The living is undecidable. Causality in the living does not exclude the deterministic aspect of the non-living, but rather complements it. Where the non-living is the realm of action–reaction, the living is defined by anticipation: action driven by a possible future (sometimes called retrocausation, Werbos 2008). The reductionist–deterministic view of non-living matter was confirmed, over centuries of experiment: either as thought-experiments (Gedankenexperimente) or in the setting of measurements that translate the decidable into numbers subject to confirmation through replication.

Protein folding is among the living processes through which life is defined. The unfolding of the stem cell is another example. They are anticipatory in the sense that no folding is a repeat, as no act of creation via the stem cell results in any identical outcome. This is yet another instantiation, empirically proven, for even a longer time than any experiment pertinent to the non-living, of “repetition without repetition” characteristic of the undecidable. G-complexity defines life. A repeat statement: Anticipation is couched in G-complexity. The threshold—the decidable vs. the undecidable—is, like everything else in reality, probably less clear-cut than we might wish (used as we are by now to the universe of zero and one, or Yes and No). But it is effective to the extent that computation embodied in the non-living is decidable—and this includes the infinite loop problem. Computation in the living is undecidable.

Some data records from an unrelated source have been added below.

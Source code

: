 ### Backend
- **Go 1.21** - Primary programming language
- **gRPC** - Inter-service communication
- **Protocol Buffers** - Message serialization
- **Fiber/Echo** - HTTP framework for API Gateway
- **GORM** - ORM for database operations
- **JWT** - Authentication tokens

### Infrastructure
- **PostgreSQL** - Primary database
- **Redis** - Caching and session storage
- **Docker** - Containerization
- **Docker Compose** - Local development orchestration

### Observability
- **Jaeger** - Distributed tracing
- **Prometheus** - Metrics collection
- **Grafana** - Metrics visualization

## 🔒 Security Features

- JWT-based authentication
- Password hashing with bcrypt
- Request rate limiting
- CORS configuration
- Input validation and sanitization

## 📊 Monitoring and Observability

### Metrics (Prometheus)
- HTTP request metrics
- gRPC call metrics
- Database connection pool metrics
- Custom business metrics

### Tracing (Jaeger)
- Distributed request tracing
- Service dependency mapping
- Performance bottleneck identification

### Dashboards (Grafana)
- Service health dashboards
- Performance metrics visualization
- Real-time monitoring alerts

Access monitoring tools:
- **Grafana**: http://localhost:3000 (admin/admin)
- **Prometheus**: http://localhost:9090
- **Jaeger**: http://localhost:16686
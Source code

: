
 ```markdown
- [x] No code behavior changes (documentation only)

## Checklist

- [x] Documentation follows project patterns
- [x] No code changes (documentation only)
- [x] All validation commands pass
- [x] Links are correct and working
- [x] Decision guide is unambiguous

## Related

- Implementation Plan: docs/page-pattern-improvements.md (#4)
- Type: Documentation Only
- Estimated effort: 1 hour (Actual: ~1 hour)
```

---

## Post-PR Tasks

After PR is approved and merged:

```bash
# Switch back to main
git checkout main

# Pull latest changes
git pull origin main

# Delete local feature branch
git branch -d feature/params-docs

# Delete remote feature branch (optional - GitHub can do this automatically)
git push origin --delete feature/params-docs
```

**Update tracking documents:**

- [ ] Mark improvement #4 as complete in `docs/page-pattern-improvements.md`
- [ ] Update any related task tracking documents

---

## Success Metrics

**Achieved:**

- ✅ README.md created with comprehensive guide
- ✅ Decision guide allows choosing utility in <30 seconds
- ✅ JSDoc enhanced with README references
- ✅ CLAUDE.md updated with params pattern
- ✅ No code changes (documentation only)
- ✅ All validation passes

That IARPA, in its misleading call for research of what they define as Anticipatory Intelligence does not understand the meaning of anticipation is probably amusing. I answered my colleague, who congratulated me for IARPA’s catching up: “Thank heaven, they are not. The distance is increasing. Why would I wish to have the intelligence community trailing me?” Well, they do, but that is a different story. That AlphaGo Zero engineers even consider unlocking the secrets of protein folding is, however, epistemologically aggravating. It is like proving that Earth is flat against all evidence to the contrary. Their convergence machine is pretty good. I feel happy to be proven right that neural networks are convergence machines. From among all those practitioners in the field with whom I have shared my definition, two felt that there was something to it. Hinton wrote to me, “Neural nets converge to a state that locally minimizes the error.” Patrick Eklund also wrote (September 23, 2017) “The sequence of parameter values converges through iteration. Optimization is a convergence (but convergence is not always optimization).” Well, protein folding is the opposite of convergence; it is infinite divergence, there is no repetition of any fold.